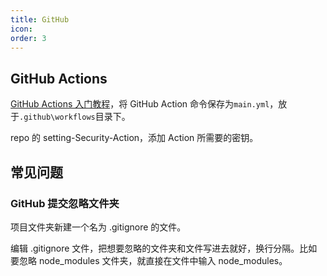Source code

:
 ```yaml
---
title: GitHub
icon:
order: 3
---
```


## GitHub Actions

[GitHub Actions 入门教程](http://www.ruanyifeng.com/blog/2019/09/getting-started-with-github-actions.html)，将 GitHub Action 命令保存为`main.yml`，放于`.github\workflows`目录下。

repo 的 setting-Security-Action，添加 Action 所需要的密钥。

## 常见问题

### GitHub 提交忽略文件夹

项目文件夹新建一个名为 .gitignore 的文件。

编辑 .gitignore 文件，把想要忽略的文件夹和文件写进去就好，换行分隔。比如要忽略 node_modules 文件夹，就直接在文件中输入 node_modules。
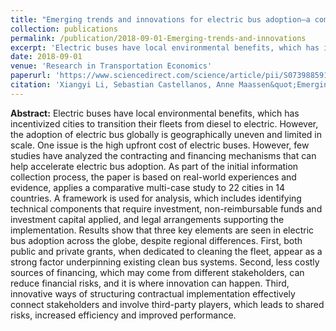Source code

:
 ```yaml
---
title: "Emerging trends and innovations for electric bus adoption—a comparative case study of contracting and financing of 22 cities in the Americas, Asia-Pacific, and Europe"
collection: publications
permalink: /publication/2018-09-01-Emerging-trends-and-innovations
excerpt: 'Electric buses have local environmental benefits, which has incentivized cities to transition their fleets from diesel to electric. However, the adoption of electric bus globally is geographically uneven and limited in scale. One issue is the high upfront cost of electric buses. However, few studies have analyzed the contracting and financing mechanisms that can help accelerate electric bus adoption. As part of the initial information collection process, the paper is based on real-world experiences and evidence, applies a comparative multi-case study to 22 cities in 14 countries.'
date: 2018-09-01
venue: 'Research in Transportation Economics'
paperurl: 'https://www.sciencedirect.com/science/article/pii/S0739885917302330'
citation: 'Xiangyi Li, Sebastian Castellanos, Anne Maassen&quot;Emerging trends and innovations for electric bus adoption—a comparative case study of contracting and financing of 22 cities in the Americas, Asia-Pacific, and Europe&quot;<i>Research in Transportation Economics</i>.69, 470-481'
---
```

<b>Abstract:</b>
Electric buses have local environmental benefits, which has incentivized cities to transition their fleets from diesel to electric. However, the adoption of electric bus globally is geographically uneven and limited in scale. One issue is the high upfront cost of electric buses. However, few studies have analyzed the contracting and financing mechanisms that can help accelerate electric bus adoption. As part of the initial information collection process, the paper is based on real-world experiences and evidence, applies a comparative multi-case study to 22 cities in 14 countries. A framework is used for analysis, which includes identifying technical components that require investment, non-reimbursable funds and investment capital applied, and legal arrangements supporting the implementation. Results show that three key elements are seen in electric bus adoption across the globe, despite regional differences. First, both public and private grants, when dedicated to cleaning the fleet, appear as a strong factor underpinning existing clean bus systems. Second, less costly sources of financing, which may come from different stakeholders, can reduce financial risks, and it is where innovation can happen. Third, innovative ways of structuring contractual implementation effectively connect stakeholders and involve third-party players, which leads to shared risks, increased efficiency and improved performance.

Task details>
The whole listing must be restated word for word. Leave out any pictures.

The answer>
Source code

:
 ```yaml
---
title: GitHub
icon:
order: 3
---
```


## GitHub Actions

[GitHub Actions 入门教程](http://www.ruanyifeng.com/blog/2019/09/getting-started-with-github-actions.html)，将 GitHub Action 命令保存为`main.yml`，放于`.github\workflows`目录下。

repo 的 setting-Security-Action，添加 Action 所需要的密钥。

## 常见问题

### GitHub 提交忽略文件夹

项目文件夹新建一个名为 .gitignore 的文件。

编辑 .gitignore 文件，把想要忽略的文件夹和文件写进去就好，换行分隔。比如要忽略 node_modules 文件夹，就直接在文件中输入 node_modules。
Source code

:
 ```yaml
---
title: "Emerging trends and innovations for electric bus adoption—a comparative case study of contracting and financing of 22 cities in the Americas, Asia-Pacific, and Europe"
collection: publications
permalink: /publication/2018-09-01-Emerging-trends-and-innovations
excerpt: 'Electric buses have local environmental benefits, which has incentivized cities to transition their fleets from diesel to electric. However, the adoption of electric bus globally is geographically uneven and limited in scale. One issue is the high upfront cost of electric buses. However, few studies have analyzed the contracting and financing mechanisms that can help accelerate electric bus adoption. As part of the initial information collection process, the paper is based on real-world experiences and evidence, applies a comparative multi-case study to 22 cities in 14 countries.'
date: 2018-09-01
venue: 'Research in Transportation Economics'
paperurl: 'https://www.sciencedirect.com/science/article/pii/S0739885917302330'
citation: 'Xiangyi Li, Sebastian Castellanos, Anne Maassen&quot;Emerging trends and innovations for electric bus adoption—a comparative case study of contracting and financing of 22 cities in the Americas, Asia-Pacific, and Europe&quot;<i>Research in Transportation Economics</i>.69, 470-481'
---
```

<b>Abstract:</b>
Electric buses have local environmental benefits, which has incentivized cities to transition their fleets from diesel to electric. However, the adoption of electric bus globally is geographically uneven and limited in scale. One issue is the high upfront cost of electric buses. However, few studies have analyzed the contracting and financing mechanisms that can help accelerate electric bus adoption. As part of the initial information collection process, the paper is based on real-world experiences and evidence, applies a comparative multi-case study to 22 cities in 14 countries. A framework is used for analysis, which includes identifying technical components that require investment, non-reimbursable funds and investment capital applied, and legal arrangements supporting the implementation. Results show that three key elements are seen in electric bus adoption across the globe, despite regional differences. First, both public and private grants, when dedicated to cleaning the fleet, appear as a strong factor underpinning existing clean bus systems. Second, less costly sources of financing, which may come from different stakeholders, can reduce financial risks, and it is where innovation can happen. Third, innovative ways of structuring contractual implementation effectively connect stakeholders and involve third-party players, which leads to shared risks, increased efficiency and improved performance.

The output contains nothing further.